* Exercise aim *
Since pictures do not belong in the copy, please repeat every record below exactly without them.
======== Records for the exercise
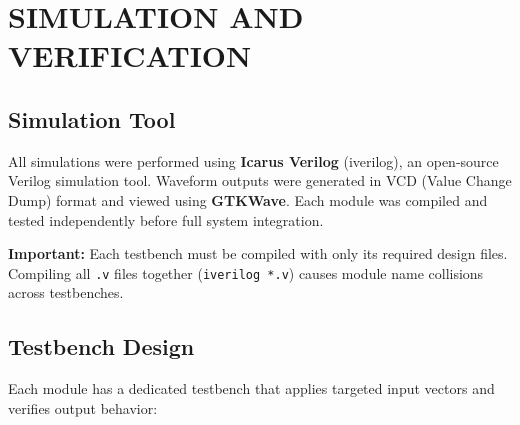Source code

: \documentclass[12pt,a4paper]{article}
\begin{document}
\section{SIMULATION AND VERIFICATION}

\subsection{Simulation Tool}

All simulations were performed using \textbf{Icarus Verilog} (iverilog), an open-source Verilog simulation tool. Waveform outputs were generated in VCD (Value Change Dump) format and viewed using \textbf{GTKWave}. Each module was compiled and tested independently before full system integration.

\textbf{Important:} Each testbench must be compiled with only its required design files. Compiling all \texttt{.v} files together (\texttt{iverilog *.v}) causes module name collisions across testbenches.

\subsection{Testbench Design}

Each module has a dedicated testbench that applies targeted input vectors and verifies output behavior:
\end{document}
================
* The completed task *
Source code

: \documentclass[12pt,a4paper]{article}
\begin{document}
\section{SIMULATION AND VERIFICATION}

\subsection{Simulation Tool}

All simulations were performed using \textbf{Icarus Verilog} (iverilog), an open-source Verilog simulation tool. Waveform outputs were generated in VCD (Value Change Dump) format and viewed using \textbf{GTKWave}. Each module was compiled and tested independently before full system integration.

\textbf{Important:} Each testbench must be compiled with only its required design files. Compiling all \texttt{.v} files together (\texttt{iverilog *.v}) causes module name collisions across testbenches.

\subsection{Testbench Design}

Each module has a dedicated testbench that applies targeted input vectors and verifies output behavior:
\end{document}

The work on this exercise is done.